Along the west coast of the United States Sunday the Annular Eclipse could be seen, a beautiful sight of the moon cutting through the sunlight's path and creating a "ring of fire" of a sun-lit outline of the moon. Here are some pictures from various sources:
Courtesy: Associated Press (AP)
Courtesy: Twitter handle @deepvoodoo
This eclipse was called the Annular Eclipse, meaning the moon moving through the sun's path creates a 'ring of fire' around the eclipse. The eclipse began, technically, on Monday in China (west of the Int'l Dateline). There are so many great pictures and time lapse videos from that area of the world. The eclipse then moved east at about 2,000 miles per hour! It crossed the Pacific Ocean and could start to be seen on the west coast at about 6 p.m. PDT, or 9 o'clock our time. As the day continued (Sunday now east of the time line) it could be seen in California, Nevada, Oregon, New Mexico, Arizona, Texas, etc.
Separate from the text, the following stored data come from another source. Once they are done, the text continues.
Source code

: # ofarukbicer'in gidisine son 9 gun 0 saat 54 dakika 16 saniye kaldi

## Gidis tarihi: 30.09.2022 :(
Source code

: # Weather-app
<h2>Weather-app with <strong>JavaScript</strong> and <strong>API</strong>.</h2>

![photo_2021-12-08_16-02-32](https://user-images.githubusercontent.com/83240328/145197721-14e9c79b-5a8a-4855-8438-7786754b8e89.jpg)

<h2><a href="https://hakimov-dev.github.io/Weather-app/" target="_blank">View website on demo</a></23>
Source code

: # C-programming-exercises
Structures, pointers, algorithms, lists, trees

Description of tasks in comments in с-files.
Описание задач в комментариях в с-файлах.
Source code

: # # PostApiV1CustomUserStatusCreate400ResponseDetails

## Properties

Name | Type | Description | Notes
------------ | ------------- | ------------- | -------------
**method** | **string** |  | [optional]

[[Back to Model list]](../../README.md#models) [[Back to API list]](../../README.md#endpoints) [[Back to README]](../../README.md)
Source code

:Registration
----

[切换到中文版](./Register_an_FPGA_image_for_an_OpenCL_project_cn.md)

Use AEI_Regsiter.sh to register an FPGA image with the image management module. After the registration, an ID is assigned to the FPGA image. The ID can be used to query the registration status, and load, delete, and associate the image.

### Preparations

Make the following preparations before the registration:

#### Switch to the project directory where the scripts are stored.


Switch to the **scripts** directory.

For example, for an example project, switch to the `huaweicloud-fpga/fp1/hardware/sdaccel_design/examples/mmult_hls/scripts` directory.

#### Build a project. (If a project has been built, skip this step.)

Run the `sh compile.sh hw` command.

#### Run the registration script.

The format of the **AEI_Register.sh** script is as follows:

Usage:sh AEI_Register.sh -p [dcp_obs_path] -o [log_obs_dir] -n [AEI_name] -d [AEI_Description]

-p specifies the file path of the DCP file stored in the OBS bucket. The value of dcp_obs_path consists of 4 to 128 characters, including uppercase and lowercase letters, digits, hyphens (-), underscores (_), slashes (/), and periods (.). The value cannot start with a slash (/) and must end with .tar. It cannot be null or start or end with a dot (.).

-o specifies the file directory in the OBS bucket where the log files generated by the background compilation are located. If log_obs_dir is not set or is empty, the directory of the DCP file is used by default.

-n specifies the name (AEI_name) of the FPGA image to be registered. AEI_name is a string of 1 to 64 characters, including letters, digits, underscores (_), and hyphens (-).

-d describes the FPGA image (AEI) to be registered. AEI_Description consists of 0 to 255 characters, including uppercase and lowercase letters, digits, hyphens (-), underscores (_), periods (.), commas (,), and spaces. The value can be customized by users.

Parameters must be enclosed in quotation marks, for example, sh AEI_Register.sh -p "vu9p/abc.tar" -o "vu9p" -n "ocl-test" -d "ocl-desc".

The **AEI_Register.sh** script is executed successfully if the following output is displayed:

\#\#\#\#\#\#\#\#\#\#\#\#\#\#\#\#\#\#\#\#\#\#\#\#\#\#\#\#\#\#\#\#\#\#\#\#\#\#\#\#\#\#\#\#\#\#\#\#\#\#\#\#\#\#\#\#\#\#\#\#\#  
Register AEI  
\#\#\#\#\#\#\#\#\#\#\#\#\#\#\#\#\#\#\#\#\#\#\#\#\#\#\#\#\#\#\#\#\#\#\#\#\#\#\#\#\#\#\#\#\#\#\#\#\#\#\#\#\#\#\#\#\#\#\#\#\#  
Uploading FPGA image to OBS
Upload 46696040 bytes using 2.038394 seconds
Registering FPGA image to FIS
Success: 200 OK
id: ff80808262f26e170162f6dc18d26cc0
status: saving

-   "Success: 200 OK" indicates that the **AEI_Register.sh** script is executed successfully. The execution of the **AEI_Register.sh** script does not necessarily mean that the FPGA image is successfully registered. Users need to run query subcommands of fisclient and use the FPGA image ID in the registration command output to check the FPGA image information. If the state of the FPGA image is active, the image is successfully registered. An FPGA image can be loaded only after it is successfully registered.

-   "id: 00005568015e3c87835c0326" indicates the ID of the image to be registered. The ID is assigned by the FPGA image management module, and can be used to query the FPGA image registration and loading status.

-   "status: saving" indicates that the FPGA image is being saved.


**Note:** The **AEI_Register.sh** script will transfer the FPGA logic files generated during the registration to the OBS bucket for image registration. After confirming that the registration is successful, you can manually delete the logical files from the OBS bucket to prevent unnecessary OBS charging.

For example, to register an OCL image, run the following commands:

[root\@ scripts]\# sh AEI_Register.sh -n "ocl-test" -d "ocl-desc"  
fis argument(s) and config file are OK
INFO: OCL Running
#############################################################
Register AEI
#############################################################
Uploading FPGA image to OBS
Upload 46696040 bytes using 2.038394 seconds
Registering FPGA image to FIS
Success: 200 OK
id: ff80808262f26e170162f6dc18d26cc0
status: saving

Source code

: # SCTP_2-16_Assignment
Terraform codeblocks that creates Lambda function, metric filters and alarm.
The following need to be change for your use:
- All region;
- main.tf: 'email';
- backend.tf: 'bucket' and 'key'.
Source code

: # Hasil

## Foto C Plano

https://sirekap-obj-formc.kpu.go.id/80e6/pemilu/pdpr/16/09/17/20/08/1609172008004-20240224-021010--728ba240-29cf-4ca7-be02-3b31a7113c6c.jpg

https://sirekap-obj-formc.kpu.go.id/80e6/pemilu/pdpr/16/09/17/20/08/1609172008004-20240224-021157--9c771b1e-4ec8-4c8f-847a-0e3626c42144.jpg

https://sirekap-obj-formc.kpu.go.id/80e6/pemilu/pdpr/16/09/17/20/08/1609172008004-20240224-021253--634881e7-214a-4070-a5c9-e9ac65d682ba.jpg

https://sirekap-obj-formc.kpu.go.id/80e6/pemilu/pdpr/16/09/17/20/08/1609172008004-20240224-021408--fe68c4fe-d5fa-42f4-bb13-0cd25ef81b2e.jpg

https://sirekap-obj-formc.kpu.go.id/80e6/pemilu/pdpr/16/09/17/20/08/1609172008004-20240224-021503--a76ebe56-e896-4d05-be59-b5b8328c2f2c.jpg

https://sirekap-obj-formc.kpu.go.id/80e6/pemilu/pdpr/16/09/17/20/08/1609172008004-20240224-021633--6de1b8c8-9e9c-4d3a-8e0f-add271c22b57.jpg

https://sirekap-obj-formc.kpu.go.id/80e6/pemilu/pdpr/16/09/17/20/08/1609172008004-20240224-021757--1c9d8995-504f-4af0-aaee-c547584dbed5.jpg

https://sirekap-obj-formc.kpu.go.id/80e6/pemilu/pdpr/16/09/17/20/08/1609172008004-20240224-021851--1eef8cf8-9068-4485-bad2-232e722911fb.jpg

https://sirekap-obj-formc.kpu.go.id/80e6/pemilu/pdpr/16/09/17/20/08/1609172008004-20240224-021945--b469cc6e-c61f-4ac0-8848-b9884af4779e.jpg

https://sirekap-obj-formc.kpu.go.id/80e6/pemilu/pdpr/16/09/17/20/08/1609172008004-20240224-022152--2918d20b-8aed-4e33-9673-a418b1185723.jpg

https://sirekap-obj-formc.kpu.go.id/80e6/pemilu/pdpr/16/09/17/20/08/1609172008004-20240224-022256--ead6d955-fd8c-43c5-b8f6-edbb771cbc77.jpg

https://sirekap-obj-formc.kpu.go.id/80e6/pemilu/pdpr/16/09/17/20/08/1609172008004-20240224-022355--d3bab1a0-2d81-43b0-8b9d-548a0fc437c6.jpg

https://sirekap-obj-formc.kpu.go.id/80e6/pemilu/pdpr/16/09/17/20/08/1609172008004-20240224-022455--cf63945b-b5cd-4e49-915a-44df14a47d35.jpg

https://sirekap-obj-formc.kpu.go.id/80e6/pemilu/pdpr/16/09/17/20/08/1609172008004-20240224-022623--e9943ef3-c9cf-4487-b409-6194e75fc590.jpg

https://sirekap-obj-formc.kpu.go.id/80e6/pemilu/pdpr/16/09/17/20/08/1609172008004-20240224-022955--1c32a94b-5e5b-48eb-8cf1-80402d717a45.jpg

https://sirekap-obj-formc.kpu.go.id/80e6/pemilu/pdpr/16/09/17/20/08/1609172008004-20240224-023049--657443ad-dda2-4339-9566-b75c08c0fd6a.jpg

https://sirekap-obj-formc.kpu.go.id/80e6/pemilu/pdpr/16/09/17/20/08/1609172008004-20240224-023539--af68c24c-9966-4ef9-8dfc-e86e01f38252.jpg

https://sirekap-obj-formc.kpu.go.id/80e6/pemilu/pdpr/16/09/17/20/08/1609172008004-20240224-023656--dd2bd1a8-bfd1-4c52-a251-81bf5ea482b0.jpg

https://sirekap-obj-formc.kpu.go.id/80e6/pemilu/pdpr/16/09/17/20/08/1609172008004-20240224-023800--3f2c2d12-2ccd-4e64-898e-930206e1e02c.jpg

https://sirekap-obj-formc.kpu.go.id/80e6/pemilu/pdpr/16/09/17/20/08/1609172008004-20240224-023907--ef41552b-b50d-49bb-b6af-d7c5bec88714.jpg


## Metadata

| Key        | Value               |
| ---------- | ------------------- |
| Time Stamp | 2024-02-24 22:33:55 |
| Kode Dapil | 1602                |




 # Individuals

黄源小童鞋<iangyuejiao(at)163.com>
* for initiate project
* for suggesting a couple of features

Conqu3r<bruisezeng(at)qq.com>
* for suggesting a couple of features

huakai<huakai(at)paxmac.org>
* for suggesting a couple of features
Once the sun set though, it couldn't be seen any longer. That's why we missed it here on the east coast.
This wonderful picture courtesy Reuters, Nasa, and Kinyen Pong shows what happened Sunday. The moon orbited between the sun and the earth at just the right distance to create a thin outline of the sun that could still be visible. According to NASA the next time this will happen will be 2023, so you could call it a once-in-a-while occasion.
The best viewing area of this eclipse was only about 150 miles wide, so outside the path many of the pictures show a glancing blow of the eclipse, and not a total ring. See the diagram above for more regarding the latitude-based viewing area. I'm sad I didn't get to see it, but I'm glad for all of the pictures on-line!